Programas tipo “mundo cão” existem desde sempre; Wilton Franco, por exemplo.
Mas houve um momento decisivo em que esse tipo de programa saiu da área de serviço da TV e se refestelou na sala de estar. A história da TV nos últimos 10 anos, com algum exagero, pode ser definida entre antes e depois do “Aqui, Agora”.
Eu adorava o programa, ainda que em pouco tempo ele tenha perdido o encanto para mim. Ele tinha conseguido transferir para a TV a linguagem do Notícias Populares, o jornal que tinha as melhores manchetes de todo o país.

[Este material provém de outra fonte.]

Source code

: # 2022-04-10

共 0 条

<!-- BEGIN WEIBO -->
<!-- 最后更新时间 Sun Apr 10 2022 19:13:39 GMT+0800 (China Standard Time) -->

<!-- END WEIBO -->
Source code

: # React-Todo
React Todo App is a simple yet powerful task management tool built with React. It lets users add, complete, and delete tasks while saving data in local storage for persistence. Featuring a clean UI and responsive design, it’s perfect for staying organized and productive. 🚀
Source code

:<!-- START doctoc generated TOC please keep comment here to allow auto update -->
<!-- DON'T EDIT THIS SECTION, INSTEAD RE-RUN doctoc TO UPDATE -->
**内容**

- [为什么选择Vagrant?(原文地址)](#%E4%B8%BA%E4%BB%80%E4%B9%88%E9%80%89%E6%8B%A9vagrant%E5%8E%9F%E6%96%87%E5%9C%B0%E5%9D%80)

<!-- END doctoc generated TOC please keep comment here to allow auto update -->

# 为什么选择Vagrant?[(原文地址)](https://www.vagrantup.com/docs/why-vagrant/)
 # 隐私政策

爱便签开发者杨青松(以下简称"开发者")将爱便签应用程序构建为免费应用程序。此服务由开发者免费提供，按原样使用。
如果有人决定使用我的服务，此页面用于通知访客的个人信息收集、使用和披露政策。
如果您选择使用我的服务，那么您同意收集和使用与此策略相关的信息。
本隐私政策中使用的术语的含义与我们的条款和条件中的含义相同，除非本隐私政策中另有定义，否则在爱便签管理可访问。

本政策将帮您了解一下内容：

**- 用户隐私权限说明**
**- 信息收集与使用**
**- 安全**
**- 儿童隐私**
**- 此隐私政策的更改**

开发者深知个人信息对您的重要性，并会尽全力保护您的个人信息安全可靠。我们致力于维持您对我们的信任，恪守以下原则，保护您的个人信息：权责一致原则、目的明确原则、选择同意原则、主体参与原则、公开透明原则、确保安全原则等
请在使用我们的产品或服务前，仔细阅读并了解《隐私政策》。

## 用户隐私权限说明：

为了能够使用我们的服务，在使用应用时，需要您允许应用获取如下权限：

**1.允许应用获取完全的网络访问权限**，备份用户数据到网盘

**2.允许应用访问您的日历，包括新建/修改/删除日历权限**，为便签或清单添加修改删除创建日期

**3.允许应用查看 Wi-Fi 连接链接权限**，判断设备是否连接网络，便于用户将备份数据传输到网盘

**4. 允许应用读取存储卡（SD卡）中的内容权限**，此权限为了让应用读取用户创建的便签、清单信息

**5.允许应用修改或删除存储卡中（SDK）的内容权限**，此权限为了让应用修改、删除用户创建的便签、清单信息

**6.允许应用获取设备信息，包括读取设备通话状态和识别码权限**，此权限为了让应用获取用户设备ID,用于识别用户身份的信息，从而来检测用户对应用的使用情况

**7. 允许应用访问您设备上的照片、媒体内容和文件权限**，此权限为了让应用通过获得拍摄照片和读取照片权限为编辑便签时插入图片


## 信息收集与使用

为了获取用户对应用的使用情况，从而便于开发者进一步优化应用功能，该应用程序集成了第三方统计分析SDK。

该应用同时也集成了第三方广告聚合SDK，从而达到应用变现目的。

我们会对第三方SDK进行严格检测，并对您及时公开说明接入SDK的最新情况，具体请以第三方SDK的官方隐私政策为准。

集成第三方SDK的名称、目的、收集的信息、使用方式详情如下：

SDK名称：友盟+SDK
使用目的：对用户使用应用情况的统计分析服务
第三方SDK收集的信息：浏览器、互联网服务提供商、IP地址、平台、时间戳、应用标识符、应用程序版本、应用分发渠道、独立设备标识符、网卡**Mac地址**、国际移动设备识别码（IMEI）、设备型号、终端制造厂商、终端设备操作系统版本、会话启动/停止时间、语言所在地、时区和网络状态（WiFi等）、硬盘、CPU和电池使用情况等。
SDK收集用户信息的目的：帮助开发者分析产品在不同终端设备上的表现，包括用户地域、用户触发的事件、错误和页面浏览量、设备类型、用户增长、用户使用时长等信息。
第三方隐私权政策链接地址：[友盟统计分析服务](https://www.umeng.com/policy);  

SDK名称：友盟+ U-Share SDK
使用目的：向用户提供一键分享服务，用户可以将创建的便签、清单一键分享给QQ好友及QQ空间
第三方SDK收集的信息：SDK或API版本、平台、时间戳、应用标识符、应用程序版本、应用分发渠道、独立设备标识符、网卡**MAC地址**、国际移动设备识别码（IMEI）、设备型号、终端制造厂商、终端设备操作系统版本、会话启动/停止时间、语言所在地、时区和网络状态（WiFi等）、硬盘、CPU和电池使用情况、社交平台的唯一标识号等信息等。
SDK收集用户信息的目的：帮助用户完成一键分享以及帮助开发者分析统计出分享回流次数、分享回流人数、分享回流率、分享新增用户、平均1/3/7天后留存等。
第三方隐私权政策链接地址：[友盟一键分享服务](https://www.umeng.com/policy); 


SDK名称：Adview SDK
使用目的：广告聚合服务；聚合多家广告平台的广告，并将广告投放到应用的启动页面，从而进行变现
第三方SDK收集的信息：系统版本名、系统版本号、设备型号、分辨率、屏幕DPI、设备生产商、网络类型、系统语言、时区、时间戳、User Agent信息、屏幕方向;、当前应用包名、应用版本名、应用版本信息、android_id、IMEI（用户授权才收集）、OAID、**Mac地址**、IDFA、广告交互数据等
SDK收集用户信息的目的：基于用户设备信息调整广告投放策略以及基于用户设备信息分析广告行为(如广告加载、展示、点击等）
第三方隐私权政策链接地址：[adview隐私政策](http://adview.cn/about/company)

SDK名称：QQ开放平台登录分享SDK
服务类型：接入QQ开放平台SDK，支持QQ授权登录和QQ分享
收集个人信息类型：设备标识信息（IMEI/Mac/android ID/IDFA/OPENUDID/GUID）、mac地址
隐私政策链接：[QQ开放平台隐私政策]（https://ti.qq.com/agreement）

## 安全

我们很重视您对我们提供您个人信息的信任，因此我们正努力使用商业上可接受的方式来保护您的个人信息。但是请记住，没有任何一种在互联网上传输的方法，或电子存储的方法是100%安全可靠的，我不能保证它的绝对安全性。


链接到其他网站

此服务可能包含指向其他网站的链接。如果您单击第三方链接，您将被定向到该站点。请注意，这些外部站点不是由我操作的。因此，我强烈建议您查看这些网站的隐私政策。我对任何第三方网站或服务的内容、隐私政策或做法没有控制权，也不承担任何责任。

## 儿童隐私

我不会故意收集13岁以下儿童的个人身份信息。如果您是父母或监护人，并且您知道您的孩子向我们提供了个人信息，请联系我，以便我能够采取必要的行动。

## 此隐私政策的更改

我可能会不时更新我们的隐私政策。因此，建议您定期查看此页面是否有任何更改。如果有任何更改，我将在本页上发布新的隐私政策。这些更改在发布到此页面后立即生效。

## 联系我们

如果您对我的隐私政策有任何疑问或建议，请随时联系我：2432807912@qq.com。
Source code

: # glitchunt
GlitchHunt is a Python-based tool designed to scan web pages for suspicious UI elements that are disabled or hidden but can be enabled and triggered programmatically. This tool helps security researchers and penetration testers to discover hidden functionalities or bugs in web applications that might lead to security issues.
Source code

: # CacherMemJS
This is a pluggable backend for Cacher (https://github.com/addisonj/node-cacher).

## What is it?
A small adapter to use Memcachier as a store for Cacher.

Era o pior de São Paulo disponível em cores e em movimento para todo o país.
Havia algo mais genial do que Gil Gomes? Ele parecia a coisa menos adequada à linguagem televisiva que poderiam escolher. Camisas tiradas do baú de algum surfista dos anos 60, um rosto parecendo areia mijada, uma voz mais adequada ao rádio AM que à TV — e no entanto ele era perfeito.
Cito até hoje uma frase de Gil Gomes: “um bom, dois bons, três bons — mas um morreu!”
Essa frase é a mais representativa do que é TV popular no Brasil. É quase o “Poema em Linha Reta” em edição abreviada. É como se Hamlet, em vez de perder tempo declamando “Ser ou não ser, eis a questão; acaso é mais nobre…”, simplesmente dissesse “Tá foda!”.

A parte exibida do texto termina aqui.